Today I went out for an hour. Actually, I flew just about to the Canadian border and back, and it took about 50 minutes. Ran like a clock.

Two views from the inside - nothing too fascinating. Just the mountains of Washington, and a happy me.

3.13.2007

Back from CO










I went to Colorado on Friday. Dave's turning 50. Astounding.

Flew with him on AK Air; took a rental car at the speed "holy shit" up to Vail; arrived 9.30 to his cheering family and waiting martinis.

Big party Saturday night. Sunday back to Denver. (Dave stayed. He's going to ski and have fun in Beaver Creek, then Aspen, until - what? - next week or something.) Yesterday I went to Boulder with friend Denise and just wandered around in 70 degree weather and missed Boulder. This was a fun trip which I have described in such a lackluster way. I apologize. But then...

... to fly out. Went to the airport two hours early, because DIA is a total cattle chute. It's no Newark, or LAX, which are shit-covered cattle chutes. DIA is clean, but it's just one more poorly run meat delivery system.

Cleared the main corral, got to the gate to be told the flight was two hours delayed. So I got to spend nearly four hours in that goddamn airport. (BTW: four hours is how long it takes me to fly my airplane from Seattle to Denver.)

There was a cheerleading squad in the gate area that took it upon themselves to pep people UP! Any of you who have cheerleader copulation ideation would have had it cheered right out of you. I hate purple now.

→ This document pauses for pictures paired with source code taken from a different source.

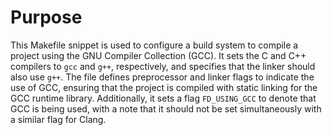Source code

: # Purpose
This Makefile snippet is used to configure a build system to compile a project using the GNU Compiler Collection (GCC). It sets the C and C++ compilers to `gcc` and `g++`, respectively, and specifies that the linker should also use `g++`. The file defines preprocessor and linker flags to indicate the use of GCC, ensuring that the project is compiled with static linking for the GCC runtime library. Additionally, it sets a flag `FD_USING_GCC` to denote that GCC is being used, with a note that it should not be set simultaneously with a similar flag for Clang.
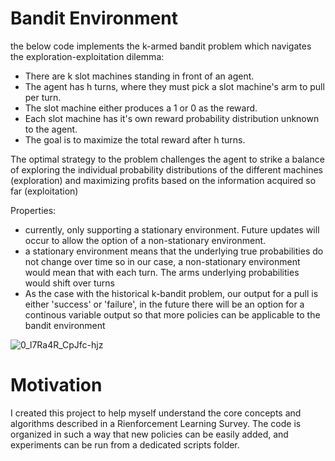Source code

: # Bandit Environment

the below code implements the k-armed bandit problem which navigates the exploration-exploitation dilemma:

- There are k slot machines standing in front of an agent.
- The agent has h turns, where they must pick a slot machine's arm to pull per turn.
- The slot machine either produces a 1 or 0 as the reward.
- Each slot machine has it's own reward probability distribution unknown to the agent.
- The goal is to maximize the total reward after h turns.

The optimal strategy to the problem challenges the agent to strike a balance of exploring the individual probability distributions of the different machines (exploration) and maximizing profits based on the information acquired so far (exploitation)

Properties:
- currently, only supporting a stationary environment. Future updates will occur to allow the option of a non-stationary environment.
- a stationary environment means that the underlying true probabilities do not change over time so in our case, a non-stationary environment would mean that with each turn. The arms underlying probabilities would shift over turns
- As the case with the historical k-bandit problem, our output for a pull is either 'success' or 'failure', in the future there will be an option for a continous variable output so that more policies can be applicable to the bandit environment

![0_l7Ra4R_CpJfc-hjz](https://github.com/user-attachments/assets/e18cee8e-f77f-4043-8f83-e307928a6e5b)

# Motivation

I created this project to help myself understand the core concepts and algorithms described in a Rienforcement Learning Survey. The code is organized in such a way that new policies can be easily added, and experiments can be run from a dedicated scripts folder.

What else? Let's see. I have commented before, and I will now do so again: talking on the cell phone while holding your penis at the urinal is not okay. But there are a number of men who believe it IS okay. It is not. Do not pee and talk on your phone. It distracts me while I pee, and it is dishonest to the person on the other end of the line.

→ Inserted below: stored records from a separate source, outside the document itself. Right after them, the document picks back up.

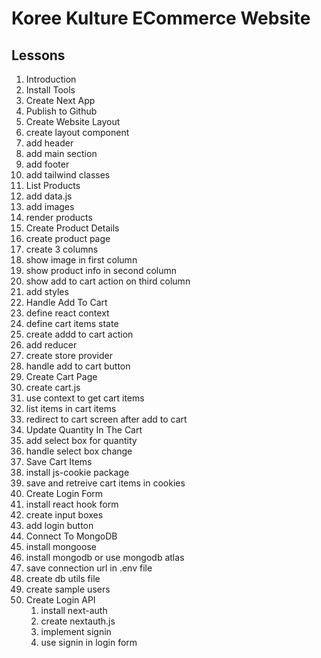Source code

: # Koree Kulture ECommerce Website

## Lessons

1. Introduction
2. Install Tools
3. Create Next App
4. Publish to Github
5. Create Website Layout
  1. create layout component
  2. add header
  3. add main section
  4. add footer
  5. add tailwind classes
6. List Products
  1. add data.js
  2. add images
  3. render products
7. Create Product Details
  1. create product page
  2. create 3 columns
  3. show image in first column
  4. show product info in second column
  5. show add to cart action on third column
  6. add styles
8. Handle Add To Cart
  1. define react context
  2. define cart items state
  3. create addd to cart action
  4. add reducer
  5. create store provider
  6. handle add to cart button
9. Create Cart Page
  1. create cart.js
  2. use context to get cart items
  3. list items in cart items
  4. redirect to cart screen after add to cart
10. Update Quantity In The Cart
  1. add select box for quantity
  2. handle select box change
11. Save Cart Items
  1. install js-cookie package
  2. save and retreive cart items in cookies
12. Create Login Form
  1. install react hook form
  2. create input boxes
  3. add login button
13. Connect To MongoDB
  1. install mongoose
  2. install mongodb or use mongodb atlas
  3. save connection url in .env file
  4. create db utils file
  5. create sample users
14. Create Login API
    1. install next-auth
    2. create nextauth.js
    3. implement signin
    4. use signin in login form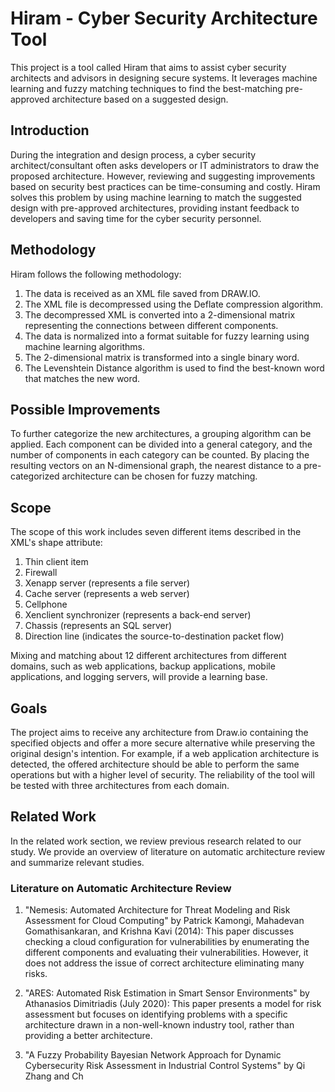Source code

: # Hiram - Cyber Security Architecture Tool

This project is a tool called Hiram that aims to assist cyber security architects and advisors in designing secure systems. It leverages machine learning and fuzzy matching techniques to find the best-matching pre-approved architecture based on a suggested design.

## Introduction

During the integration and design process, a cyber security architect/consultant often asks developers or IT administrators to draw the proposed architecture. However, reviewing and suggesting improvements based on security best practices can be time-consuming and costly. Hiram solves this problem by using machine learning to match the suggested design with pre-approved architectures, providing instant feedback to developers and saving time for the cyber security personnel.

## Methodology

Hiram follows the following methodology:
1. The data is received as an XML file saved from DRAW.IO.
2. The XML file is decompressed using the Deflate compression algorithm.
3. The decompressed XML is converted into a 2-dimensional matrix representing the connections between different components.
4. The data is normalized into a format suitable for fuzzy learning using machine learning algorithms.
5. The 2-dimensional matrix is transformed into a single binary word.
6. The Levenshtein Distance algorithm is used to find the best-known word that matches the new word.

## Possible Improvements

To further categorize the new architectures, a grouping algorithm can be applied. Each component can be divided into a general category, and the number of components in each category can be counted. By placing the resulting vectors on an N-dimensional graph, the nearest distance to a pre-categorized architecture can be chosen for fuzzy matching.

## Scope

The scope of this work includes seven different items described in the XML's shape attribute:
1. Thin client item
2. Firewall
3. Xenapp server (represents a file server)
4. Cache server (represents a web server)
5. Cellphone
6. Xenclient synchronizer (represents a back-end server)
7. Chassis (represents an SQL server)
8. Direction line (indicates the source-to-destination packet flow)

Mixing and matching about 12 different architectures from different domains, such as web applications, backup applications, mobile applications, and logging servers, will provide a learning base.

## Goals

The project aims to receive any architecture from Draw.io containing the specified objects and offer a more secure alternative while preserving the original design's intention. For example, if a web application architecture is detected, the offered architecture should be able to perform the same operations but with a higher level of security. The reliability of the tool will be tested with three architectures from each domain.

## Related Work

In the related work section, we review previous research related to our study. We provide an overview of literature on automatic architecture review and summarize relevant studies.

### Literature on Automatic Architecture Review

1. "Nemesis: Automated Architecture for Threat Modeling and Risk Assessment for Cloud Computing" by Patrick Kamongi, Mahadevan Gomathisankaran, and Krishna Kavi (2014): This paper discusses checking a cloud configuration for vulnerabilities by enumerating the different components and evaluating their vulnerabilities. However, it does not address the issue of correct architecture eliminating many risks.

2. "ARES: Automated Risk Estimation in Smart Sensor Environments" by Athanasios Dimitriadis (July 2020): This paper presents a model for risk assessment but focuses on identifying problems with a specific architecture drawn in a non-well-known industry tool, rather than providing a better architecture.

3. "A Fuzzy Probability Bayesian Network Approach for Dynamic Cybersecurity Risk Assessment in Industrial Control Systems" by Qi Zhang and Ch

I got on the airplane and took my window seat. The woman who sat next to me, who undoubtedly had three-plus hours in the airport to do anything she wanted - including eating - proceeded to eat. We were in the air for fewer than 15 minutes when she broke out an aged curried ass sandwich. It stank. Then she took over an hour to eat it. So everyone around row 20 got to smell this shitwich for most of the flight.

The 11-month old in front of me did not cry. She was absolutely adorable. If there was a crash that killed her parents, I would have grabbed her and pretended she was my own and taken her to my home and raised her to be a good person and made up a story about her mother dying in child birth. My friends would have to go along with the story.

The train at SeaTac that moves you from the gates to the terminal broke as our flight arrived. 25 minutes later there was a seething mob waiting for the train when they finally fixed it. I now know what the inside of a colon feels like. Or a Japanese salaryman.

I was going to start by saying "this will be short, because complaining about air travel does nothing." But I end by saying I feel better now. It gave me perspective, and a chance to write "shitwich."